Sun debuts FlashFire, calls record books
2TB array boasts record-beating bandwidth, apparently
Sun has announced its solid state FlashFire products - an apparently record-breaking 2TB array and a 96GB card.
The F5100 array, some details of which were revealed in September, has up to 1.92TB of single-level cell NAND flash, originally thought to be supplied by STEC but now from Marvell, and comes as a 1U rackmount shelf. Host bus adapter firmware comes from LSI. The product has 64 SAS lanes (16 x 4-wide ports), 4 domains and SAS zoning, It can perform 1.6m read IOPS and 1.2M write IOPS, with a bandwidth of 12.8GB/sec which, Sun says, is a world record.
It also says the read IOPS figure is equivalent to 3,000 hard drives in 14 rack cabinets. The F5100 uses 1/100th of the space and power, at 300 watts, of such a collection of hard drives.
The individual 24GB flash modules are rated at a mean time before failure (MTBF) of 2m hours. Eighty of them are used to make the 1.92TB model. A 480GB product has 20 and an 960GB variant 40. The 480GB product does 397K read IOPS and the 960GB product 795K read IOPS; performance, both of IOPS and bandwidth, increasing as flash modules are added. Latency stays the same though, at 0.41ms read latency and 0.28ms write latency. Endurance is given out as six years, assuming 50 per cent reads and 50 per cent writes.
Sun positions this as a database accelerator for Oracle and MySQL. The unit can be zoned into 16 partitions, one for each of up to 16 hosts. The device can form part of a Sun ZFS hybrid storage pool, embracing solid state and hard disk drives. It is managed through StorageTek Common Array Manager Software, and protected by a super capacitor instead of by a battery backup system. If power fails then a capacitative energy system flushes the DRAM to flash and prevents data loss.
F20 PCIe card
Sun has used the same flash technology to build a 94GB flash card, the F20, that connects to a server's PCIe bus. It is composed of four 24GB flash modules, presented as four separate 24GB disks, and contains a DRAM cache.

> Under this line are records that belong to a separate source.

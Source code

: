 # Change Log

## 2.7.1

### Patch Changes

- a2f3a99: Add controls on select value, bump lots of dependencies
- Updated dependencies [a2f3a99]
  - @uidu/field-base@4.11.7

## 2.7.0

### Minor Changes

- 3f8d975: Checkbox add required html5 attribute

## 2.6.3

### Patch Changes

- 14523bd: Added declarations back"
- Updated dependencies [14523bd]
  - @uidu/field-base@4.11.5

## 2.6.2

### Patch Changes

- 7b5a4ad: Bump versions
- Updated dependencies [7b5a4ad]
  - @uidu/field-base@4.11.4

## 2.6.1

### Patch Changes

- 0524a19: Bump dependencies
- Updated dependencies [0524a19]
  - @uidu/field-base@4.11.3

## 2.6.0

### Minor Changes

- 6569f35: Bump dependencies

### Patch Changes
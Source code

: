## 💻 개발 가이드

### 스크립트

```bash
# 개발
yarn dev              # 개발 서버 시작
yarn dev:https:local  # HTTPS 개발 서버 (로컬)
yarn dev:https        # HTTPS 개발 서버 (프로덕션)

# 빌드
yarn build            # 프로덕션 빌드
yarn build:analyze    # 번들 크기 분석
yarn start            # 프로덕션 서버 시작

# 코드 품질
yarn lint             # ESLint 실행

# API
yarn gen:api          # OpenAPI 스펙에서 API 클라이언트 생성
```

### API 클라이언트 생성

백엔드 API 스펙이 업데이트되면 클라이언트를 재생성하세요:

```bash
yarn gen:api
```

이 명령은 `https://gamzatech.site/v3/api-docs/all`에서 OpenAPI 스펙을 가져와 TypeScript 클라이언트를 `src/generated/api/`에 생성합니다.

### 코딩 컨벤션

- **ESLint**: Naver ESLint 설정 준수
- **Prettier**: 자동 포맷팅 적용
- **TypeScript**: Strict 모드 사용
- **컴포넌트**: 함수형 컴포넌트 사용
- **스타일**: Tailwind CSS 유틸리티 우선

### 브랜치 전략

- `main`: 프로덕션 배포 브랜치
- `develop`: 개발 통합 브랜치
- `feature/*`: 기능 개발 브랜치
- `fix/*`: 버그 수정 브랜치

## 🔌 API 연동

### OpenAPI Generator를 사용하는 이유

It can do more than 100,000 read IOPS and 84,000 write IOPS.
The F20 also contains host bus adapter technology with a SAS disk controller for connecting up to eight internal SAS or SATA devices. Sun's ZFS can include the F20 in a hybrid storage pool. Protection is provided by a super capacitor system as with the F5100.
The F20 competes with similar PCIe-connected flash from Fusion-io and others, and acts as a read I/O accelerator for applications needing generally faster I/O from a set of disk drives. It is also conceptually similar to NetApp's Performance Acceleration Module or PAM. The F5100 is more akin to Texas Memory Systems' Flash-based RamSan products where an entire database is stored in flash.
The F5100 is priced from $45,995 but F20 pricing and availability were not revealed. ®
that's right, no need to RAID the SSD
That's right, SSDs are not "Inexpensive Disks” that should be used in a “Redundant Array” – what RAID stands for.
SSD from Sun Storage working with ZFS are for data caching, not persistent data storage.
This is different SSD from what you use in Apple laptops.
Caching tier do ECC checksum, not RAID parity checksum.
SSD eliminates the need for short stroke and wide striping of HDDs for higher performance, but does not replace HDDs for data storage.
Dunno why folks are obsessed with MTBF of SSD – nothing lasts forever, and so what if a caching device fails? You still have your data on HDDS and the broken SSDs are covered by the warranty. (Yeah, don’t buy SSD on the street.)
MTBF means Mean Time Between Failures
@Steven Jones -- Don't do it..RAID on Flash is a no-go
The update-in-place nature of RAID-5/6 striping is about the worst kind of poisonous workload for NAND-Flash
The RAID write-penalty is unacceptable on SSD because it turns every write operation into N+1 write operations, meaning (a) you'll wear out your Flash N+1 times faster, and (b) Flash write performance is awful when you turn off the DRAM write buffer, which MUST be done for any kind of parity-based RAID.
If you lose a cached write in the RAID-5 or RAID-6 scenario, you've corrupted your data -- and will probably never know it until you try to rebuild.
Furthermore, Flash writes are so slow compared to reads that the on-disk write-buffers fill up fast, and array performance goes down the tubes. FYI, this is why IBM/STEC used mirroring on thier recent SPC-1 benchmark result.
If you want to test this yourself, build a 4+1 RAID set on Intel X25-E SLC Flash and let it run for a bit against IOmeter with a 50/50 Read/Write workload. Leave the write-cache enabled.
After a couple of minutes the SSDs are performing like cheap SATA disks.
Then, write a big zip-file out to the array and pull the plug on it just after the copy completes. Pull a disk, power up the array again and test the zip file...you will find garbage for data.